Ministers of Agriculture of the Baltic States at the EU level put forward solutions for the CAP condition on permanent grassland, that is to cause negative impact on food production and active farming
On Monday, September 26, in Brussels (Belgium), Kaspars Gerhards, Minister of Agriculture of Latvia, Kęstutis Navickas Minister of Agriculture of Lithuania, and Urmas Kruuse, Minister of Rural Affairs of Agriculture of Estonia met with the EU Commissioner for Agriculture and Rural Development Janusz Wojciechowski. Ministers at the highest EU level raised the issue concerning the condition of the Common Agricultural Policy (CAP), which requires farmers from 2023 to devote significant agricultural areas to the cultivation of permanent grasslands rather than to an active farming, such as cereals.
"The condition of the Common Agricultural Policy on permanent grasslands is disproportionate and unacceptable in existing geopolitical circumstances, since it will force farmers in the Baltic States to limit production.
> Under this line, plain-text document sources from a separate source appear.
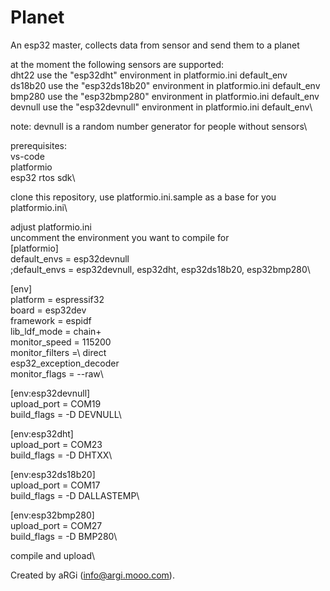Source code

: # Planet

An esp32 master, collects data from sensor and send them to a planet

at the moment the following sensors are supported:\
  dht22   use the "esp32dht" environment in platformio.ini default_env\
  ds18b20 use the "esp32ds18b20" environment in platformio.ini default_env\
  bmp280  use the "esp32bmp280" environment in platformio.ini default_env\
  devnull use the "esp32devnull" environment in platformio.ini default_env\

note: devnull is a random number generator for people without sensors\
  
prerequisites:\
  vs-code\
  platformio\
  esp32 rtos sdk\

clone this repository, use platformio.ini.sample as a base for you platformio.ini\

adjust platformio.ini\
uncomment the environment you want to compile for\
[platformio]\
default_envs = esp32devnull\
;default_envs = esp32devnull, esp32dht, esp32ds18b20, esp32bmp280\

[env]\
platform = espressif32\
board = esp32dev\
framework = espidf\
lib_ldf_mode = chain+\
monitor_speed = 115200\
monitor_filters =\ 
	direct\
	esp32_exception_decoder\
monitor_flags = --raw\

[env:esp32devnull]\
upload_port = COM19\
build_flags = -D DEVNULL\

[env:esp32dht]\
upload_port = COM23\
build_flags = -D DHTXX\

[env:esp32ds18b20]\
upload_port = COM17\
build_flags = -D DALLASTEMP\

[env:esp32bmp280]\
upload_port = COM27\
build_flags = -D BMP280\

compile and upload\

Created by aRGi (info@argi.mooo.com).
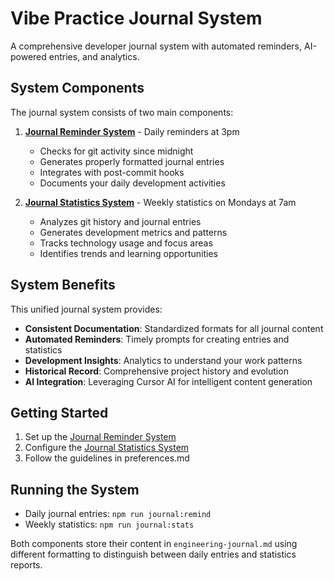 # Vibe Practice Journal System

A comprehensive developer journal system with automated reminders, AI-powered entries, and analytics.

## System Components

The journal system consists of two main components:

1. **[Journal Reminder System](./JOURNAL_REMINDER.md)** - Daily reminders at 3pm
   - Checks for git activity since midnight
   - Generates properly formatted journal entries
   - Integrates with post-commit hooks
   - Documents your daily development activities

2. **[Journal Statistics System](./JOURNAL_STATISTICS.md)** - Weekly statistics on Mondays at 7am
   - Analyzes git history and journal entries
   - Generates development metrics and patterns
   - Tracks technology usage and focus areas
   - Identifies trends and learning opportunities

## System Benefits

This unified journal system provides:

- **Consistent Documentation**: Standardized formats for all journal content
- **Automated Reminders**: Timely prompts for creating entries and statistics
- **Development Insights**: Analytics to understand your work patterns
- **Historical Record**: Comprehensive project history and evolution
- **AI Integration**: Leveraging Cursor AI for intelligent content generation

## Getting Started

1. Set up the [Journal Reminder System](./JOURNAL_REMINDER.md)
2. Configure the [Journal Statistics System](./JOURNAL_STATISTICS.md)
3. Follow the guidelines in preferences.md

## Running the System

- Daily journal entries: `npm run journal:remind`
- Weekly statistics: `npm run journal:stats`

Both components store their content in `engineering-journal.md` using different formatting to distinguish between daily entries and statistics reports.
We call on the European Commission to respect the objections of Baltic farmers and to find the necessary solutions to adapt the conditions to the real situation of the Member States in order to promote a level playing field,” emphasizes Gerhards.
Ministers of the Baltic States introduced the Commissioner and all the Ministers of Agriculture of EU Member States the solutions to respect the objections of Baltic farmers and to adapt the conditions according to the real situation of the Member States. It is also necessary to take into account the current geopolitical conditions, where food needs to be produced in greater quantities and at an affordable price, which is a priority for each country.
A meeting with the Commissioner took place during the Council of Ministers for Agriculture and Fisheries of the European Union.
At the Council meeting, EU Ministers of Agriculture discussed the impact of the Russian war in Ukraine on agricultural production and logistics in Ukraine, as well as the impact of the situation on the EU and global market of agricultural products. In Latvia, the most severe situation is currently in livestock farming, particularly in pig production, poultry and dairy farming, where exists high dependency on animal feed, as well as energy resources and fertilizers. Other sub-sectors of agriculture also face significant increases in prices of energy resources and fertilizers.
EU Ministers of Agriculture, with the participation of the Ukrainian Minister of Agricultural Policy and Food Mykola Solskyi, also discussed the functioning of the EU-Ukraine solidarity Lanes, and also possible improvements to stabilize the food market and food security worldwide.